L’errance pour seule patrie, le mutisme pour seule voix, l’anonymat pour unique patronyme. Dès les premières pages, le personnage de Marcus Malte s’inscrit dans cette lignée de héros qui viennent à la rencontre des lecteurs pour les marquer, les inviter à les suivre ligne après ligne.

Il dit qu’il est toujours étonnant de découvrir sur quel immonde terreau s’épanouissent les fleurs les plus resplendissantes. Dans quels écrins ignobles se nichent les plus précieux joyaux.

Ce garçon porte en lui ce charisme fragile qui ne demande qu’à éclore, qui le rend à la fois mystérieux et fascinant. Il foule les chemins et les routes avec le plus curieux des bagages. Il croise des Hommes écorchés, à la marge, dans le Monde, aux creux d’une terre en sang, dans le confort et la douceur d’une demeure. Il s’accommode de ces rencontres et se construit auprès d’eux. Il apprend l’autre, l’abandon, l’amour, la douleur. Maltus Malte pose ainsi les jalons du parcours initiatique d’un héros qui ne possède rien, manque de tout mais qui finira par porter mille et une vies au creux de ses tripes.

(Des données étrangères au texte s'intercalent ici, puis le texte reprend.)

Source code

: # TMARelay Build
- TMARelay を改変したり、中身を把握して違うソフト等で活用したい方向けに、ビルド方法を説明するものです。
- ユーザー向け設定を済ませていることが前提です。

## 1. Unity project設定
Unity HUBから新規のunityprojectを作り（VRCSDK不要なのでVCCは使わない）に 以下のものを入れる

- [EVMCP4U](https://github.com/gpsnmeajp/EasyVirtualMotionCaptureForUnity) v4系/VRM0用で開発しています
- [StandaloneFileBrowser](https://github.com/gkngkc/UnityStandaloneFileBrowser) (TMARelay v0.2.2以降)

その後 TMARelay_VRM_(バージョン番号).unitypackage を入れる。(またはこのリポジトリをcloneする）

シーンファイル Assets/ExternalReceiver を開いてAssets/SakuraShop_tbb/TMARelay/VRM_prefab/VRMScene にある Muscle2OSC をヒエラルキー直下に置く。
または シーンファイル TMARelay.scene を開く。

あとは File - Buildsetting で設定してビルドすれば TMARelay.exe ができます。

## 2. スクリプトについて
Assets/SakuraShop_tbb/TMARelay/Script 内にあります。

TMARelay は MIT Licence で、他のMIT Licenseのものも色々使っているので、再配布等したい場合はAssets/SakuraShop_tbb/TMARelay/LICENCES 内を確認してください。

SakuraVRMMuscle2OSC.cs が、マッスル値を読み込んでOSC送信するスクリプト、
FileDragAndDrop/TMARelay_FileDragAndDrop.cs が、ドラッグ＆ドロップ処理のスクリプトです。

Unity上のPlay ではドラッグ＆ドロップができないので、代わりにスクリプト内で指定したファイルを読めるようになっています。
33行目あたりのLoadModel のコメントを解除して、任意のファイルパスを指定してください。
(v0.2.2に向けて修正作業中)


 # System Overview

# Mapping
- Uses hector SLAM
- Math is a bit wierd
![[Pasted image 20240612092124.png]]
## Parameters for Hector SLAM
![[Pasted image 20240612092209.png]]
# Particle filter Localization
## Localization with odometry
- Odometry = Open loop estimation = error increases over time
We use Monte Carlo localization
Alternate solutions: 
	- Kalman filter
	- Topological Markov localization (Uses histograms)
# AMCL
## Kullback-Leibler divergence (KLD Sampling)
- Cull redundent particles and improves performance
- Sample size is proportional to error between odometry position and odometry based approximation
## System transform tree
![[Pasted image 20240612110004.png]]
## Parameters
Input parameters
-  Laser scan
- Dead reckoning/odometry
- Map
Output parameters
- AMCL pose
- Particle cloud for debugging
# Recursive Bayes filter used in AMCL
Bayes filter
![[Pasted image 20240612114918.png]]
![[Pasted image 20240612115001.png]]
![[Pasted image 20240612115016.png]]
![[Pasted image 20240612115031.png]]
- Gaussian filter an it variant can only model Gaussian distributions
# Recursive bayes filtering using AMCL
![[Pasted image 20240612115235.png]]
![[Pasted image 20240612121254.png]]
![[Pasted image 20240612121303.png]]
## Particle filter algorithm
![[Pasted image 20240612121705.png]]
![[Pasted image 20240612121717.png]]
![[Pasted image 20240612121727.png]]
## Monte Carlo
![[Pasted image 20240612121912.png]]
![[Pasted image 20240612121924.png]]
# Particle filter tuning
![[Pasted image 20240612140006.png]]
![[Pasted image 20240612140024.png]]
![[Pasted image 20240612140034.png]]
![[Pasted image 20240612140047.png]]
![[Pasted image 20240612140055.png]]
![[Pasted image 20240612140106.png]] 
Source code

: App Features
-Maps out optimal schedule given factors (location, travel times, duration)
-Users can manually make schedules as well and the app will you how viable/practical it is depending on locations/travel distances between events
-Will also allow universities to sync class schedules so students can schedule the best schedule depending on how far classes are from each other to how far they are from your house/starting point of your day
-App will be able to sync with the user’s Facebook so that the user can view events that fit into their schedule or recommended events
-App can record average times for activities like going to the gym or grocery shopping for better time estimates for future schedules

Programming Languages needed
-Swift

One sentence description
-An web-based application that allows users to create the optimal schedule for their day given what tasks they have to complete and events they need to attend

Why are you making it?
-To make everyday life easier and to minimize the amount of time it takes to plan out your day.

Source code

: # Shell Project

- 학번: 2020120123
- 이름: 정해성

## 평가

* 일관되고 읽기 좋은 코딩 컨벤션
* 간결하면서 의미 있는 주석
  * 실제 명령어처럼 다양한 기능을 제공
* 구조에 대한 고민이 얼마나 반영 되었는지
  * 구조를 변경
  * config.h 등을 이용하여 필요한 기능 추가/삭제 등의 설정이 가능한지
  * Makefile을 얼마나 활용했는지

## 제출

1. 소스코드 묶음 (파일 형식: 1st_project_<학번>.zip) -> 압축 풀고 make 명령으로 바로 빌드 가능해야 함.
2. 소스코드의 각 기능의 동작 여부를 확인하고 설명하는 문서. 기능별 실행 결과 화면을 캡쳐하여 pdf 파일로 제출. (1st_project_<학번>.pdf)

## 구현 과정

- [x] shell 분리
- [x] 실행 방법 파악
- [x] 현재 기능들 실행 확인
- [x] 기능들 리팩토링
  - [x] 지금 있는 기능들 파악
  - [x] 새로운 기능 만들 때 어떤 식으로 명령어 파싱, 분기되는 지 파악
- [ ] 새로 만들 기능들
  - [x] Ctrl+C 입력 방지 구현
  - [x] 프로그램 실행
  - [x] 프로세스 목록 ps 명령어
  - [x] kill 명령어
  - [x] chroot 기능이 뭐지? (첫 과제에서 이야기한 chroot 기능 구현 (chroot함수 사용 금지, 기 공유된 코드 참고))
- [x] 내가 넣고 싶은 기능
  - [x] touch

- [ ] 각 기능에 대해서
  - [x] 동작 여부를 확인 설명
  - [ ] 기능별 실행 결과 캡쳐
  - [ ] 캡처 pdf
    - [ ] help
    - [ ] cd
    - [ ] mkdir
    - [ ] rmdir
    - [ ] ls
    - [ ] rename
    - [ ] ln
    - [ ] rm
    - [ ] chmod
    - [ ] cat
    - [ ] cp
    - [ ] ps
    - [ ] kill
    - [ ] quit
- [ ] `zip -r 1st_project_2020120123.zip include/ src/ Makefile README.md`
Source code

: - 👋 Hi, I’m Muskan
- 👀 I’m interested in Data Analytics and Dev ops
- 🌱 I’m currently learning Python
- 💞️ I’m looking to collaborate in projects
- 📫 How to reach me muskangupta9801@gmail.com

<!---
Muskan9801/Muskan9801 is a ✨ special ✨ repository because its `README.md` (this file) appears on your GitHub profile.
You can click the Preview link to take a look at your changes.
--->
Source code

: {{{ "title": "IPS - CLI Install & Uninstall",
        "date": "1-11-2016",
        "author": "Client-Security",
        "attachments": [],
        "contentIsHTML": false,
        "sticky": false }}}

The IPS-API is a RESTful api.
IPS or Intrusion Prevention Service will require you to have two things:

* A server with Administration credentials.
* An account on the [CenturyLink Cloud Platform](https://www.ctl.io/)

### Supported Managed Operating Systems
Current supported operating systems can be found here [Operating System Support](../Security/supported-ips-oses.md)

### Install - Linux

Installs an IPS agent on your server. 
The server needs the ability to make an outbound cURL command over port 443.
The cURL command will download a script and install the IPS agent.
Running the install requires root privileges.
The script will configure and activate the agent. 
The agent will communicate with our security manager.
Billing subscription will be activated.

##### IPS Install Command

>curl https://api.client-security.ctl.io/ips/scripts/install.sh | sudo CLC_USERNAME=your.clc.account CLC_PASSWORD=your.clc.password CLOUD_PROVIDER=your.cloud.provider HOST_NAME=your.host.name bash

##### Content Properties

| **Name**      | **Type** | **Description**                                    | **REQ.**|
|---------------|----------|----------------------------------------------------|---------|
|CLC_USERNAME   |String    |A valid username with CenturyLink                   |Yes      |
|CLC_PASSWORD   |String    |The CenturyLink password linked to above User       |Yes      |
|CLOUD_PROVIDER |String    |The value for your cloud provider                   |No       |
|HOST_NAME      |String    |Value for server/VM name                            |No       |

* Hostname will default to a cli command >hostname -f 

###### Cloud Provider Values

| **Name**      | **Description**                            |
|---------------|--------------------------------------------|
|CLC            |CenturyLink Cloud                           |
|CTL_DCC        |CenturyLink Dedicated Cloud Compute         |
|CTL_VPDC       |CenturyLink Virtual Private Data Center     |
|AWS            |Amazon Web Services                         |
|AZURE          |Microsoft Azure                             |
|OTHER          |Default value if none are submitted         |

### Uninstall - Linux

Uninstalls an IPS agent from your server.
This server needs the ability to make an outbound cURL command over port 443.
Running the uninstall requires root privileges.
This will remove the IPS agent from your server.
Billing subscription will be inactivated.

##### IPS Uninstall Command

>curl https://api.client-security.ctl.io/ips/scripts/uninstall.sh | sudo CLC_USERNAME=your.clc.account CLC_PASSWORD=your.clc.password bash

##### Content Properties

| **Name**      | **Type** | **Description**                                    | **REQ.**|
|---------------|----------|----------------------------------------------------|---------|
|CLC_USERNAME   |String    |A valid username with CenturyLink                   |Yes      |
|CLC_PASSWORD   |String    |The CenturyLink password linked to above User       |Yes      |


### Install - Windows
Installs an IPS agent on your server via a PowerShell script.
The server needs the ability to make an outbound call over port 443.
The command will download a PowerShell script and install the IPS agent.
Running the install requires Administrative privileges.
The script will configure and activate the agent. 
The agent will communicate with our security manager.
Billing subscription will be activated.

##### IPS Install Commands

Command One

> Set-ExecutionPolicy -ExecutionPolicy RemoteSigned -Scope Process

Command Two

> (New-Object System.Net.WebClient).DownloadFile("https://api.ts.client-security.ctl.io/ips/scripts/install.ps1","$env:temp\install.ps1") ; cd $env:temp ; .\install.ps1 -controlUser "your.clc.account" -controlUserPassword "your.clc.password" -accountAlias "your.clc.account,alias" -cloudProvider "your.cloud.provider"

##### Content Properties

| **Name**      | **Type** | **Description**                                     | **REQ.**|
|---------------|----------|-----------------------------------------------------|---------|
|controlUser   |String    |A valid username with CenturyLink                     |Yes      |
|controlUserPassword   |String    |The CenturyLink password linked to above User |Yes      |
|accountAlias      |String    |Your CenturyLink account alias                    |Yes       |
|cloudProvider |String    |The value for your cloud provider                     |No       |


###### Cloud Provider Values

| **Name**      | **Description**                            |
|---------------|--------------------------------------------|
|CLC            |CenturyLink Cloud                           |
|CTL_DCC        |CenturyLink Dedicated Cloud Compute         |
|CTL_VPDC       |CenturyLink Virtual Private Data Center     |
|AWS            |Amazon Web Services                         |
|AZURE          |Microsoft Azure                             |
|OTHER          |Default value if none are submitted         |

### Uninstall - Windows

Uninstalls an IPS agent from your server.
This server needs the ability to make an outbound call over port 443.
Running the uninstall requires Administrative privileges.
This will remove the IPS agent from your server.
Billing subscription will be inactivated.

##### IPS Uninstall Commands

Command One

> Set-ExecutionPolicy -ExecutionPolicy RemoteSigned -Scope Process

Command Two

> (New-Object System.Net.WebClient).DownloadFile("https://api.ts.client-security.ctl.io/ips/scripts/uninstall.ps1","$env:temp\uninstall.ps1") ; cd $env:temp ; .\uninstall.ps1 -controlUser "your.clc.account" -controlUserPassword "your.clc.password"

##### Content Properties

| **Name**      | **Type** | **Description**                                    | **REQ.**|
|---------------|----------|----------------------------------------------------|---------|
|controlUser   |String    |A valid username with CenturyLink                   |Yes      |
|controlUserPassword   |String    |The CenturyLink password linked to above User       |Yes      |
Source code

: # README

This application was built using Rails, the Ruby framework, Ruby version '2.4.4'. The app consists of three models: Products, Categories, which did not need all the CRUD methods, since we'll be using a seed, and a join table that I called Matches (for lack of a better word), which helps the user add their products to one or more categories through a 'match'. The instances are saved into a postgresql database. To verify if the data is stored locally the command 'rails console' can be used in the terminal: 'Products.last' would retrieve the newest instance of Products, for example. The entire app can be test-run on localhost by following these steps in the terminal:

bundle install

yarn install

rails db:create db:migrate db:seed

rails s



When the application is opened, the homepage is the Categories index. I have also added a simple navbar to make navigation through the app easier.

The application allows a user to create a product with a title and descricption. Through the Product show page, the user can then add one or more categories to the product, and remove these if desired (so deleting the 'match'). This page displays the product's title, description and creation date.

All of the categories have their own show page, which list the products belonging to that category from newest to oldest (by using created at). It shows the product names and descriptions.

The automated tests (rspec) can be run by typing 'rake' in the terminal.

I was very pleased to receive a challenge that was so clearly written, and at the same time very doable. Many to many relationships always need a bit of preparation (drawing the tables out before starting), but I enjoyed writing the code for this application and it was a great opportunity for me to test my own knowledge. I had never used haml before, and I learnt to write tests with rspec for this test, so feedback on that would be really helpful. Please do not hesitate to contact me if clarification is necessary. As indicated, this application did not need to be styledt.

Il faudra du temps. Encore du temps. Il faudra de la patience. Il faudra de la persévérance et de la douceur et de l’humilité. Il faudra un océan d’amour et une foi inébranlable en cet amour. Et cela n’y suffira pas. Jamais les choses ne redeviennent ce qu’elles ont été.
Je crois qu’il existe bien des manières de résumer ce roman, bien des angles à choisir pour chaque lecteur qui aura ce texte absolument fabuleux entre les mains. Au-delà de tout ce qui m’a plu dans ce livre, je l’ai je crois follement aimé parce que j’ai vécu cette lecture comme une véritable balade au cœur de la littérature. Les errances du garçon ne sont qu’un prétexte à mon sens. J’ai vu sous la plume de Malte un étourdissant hommage aux grands textes qui n’ont cessé de nourrir de siècle en siècle les étagères des amoureux des lettres: suivre un héros qui n’est pas sans rappeler ceux du XIXe, flirter avec l’Enfer de Dante ou de Barbusse, se perdre dans les énumérations rabelaisiennes, se prendre au jeu de l’érotisme flamboyant d’un roman libertin, saupoudrer le récit de la magnificence d’un roman du XVIIe, croiser une Emma, une Laure, un Gustave, miroirs détournés de leurs aînés littéraires, se laisser porter par la musique d’un Verlaine et j’en passe… Jusqu’aux dernières lignes, jusqu’aux derniers mots, un souffle rare d’une puissance romanesque qui vous cloue sans concession, vient mettre un point final à ce qu’on peut appeler incontestablement un chef d’œuvre, une orchestration magistrale.
Le siècle a douze ans, le garçon dix-huit. Il met sa main au feu. Cette main, celle-là même que la jeune femme apposa sur sa joue, un soir, au milieu des tombes. Aujourd’hui, la vie l’emporte. Entre temps, il y a eu un autre été et un automne et un hiver. Des saisons sans enfer. Pétales d’éphémérides.
Je risque de trouver bien fades les romans qui passeront entre mes mains après cette lecture. Je sais simplement que la lectrice que je suis aime véritablement l’idée qu’il y ait, aujourd’hui, des auteurs comme Marcus Malte, encore capables de nous livrer une œuvre de cette envergure.
Une lecture aussi marquante ne pouvait être partagée qu’avec Jérôme qui a eu la délicatesse de me prêter le bijou-pavé lorsqu’en tant que marraine des matchs de la rentrée littéraire, je pressentais qu’il y avait là de belles pages à tourner. Après notre coup de foudre pour Confiteor, le roman de Malte était le choix parfait pour tendre l’autre joue et se prendre une belle claque comme la littérature sait les donner.
Marcus Malte au milieu des livres: Aires

Le Garçon – Maltus Malte

Aux éditions Zulma

535 p – 23€50

Août 2016 – Rentrée littéraire

ISBN: 978-2-84304-760-2

Les chroniques de Pr Platypus, Hélène, Noukette, Asphodèle et Moglug.

 

59 réflexions au sujet de « Le Garçon – Maltus Malte »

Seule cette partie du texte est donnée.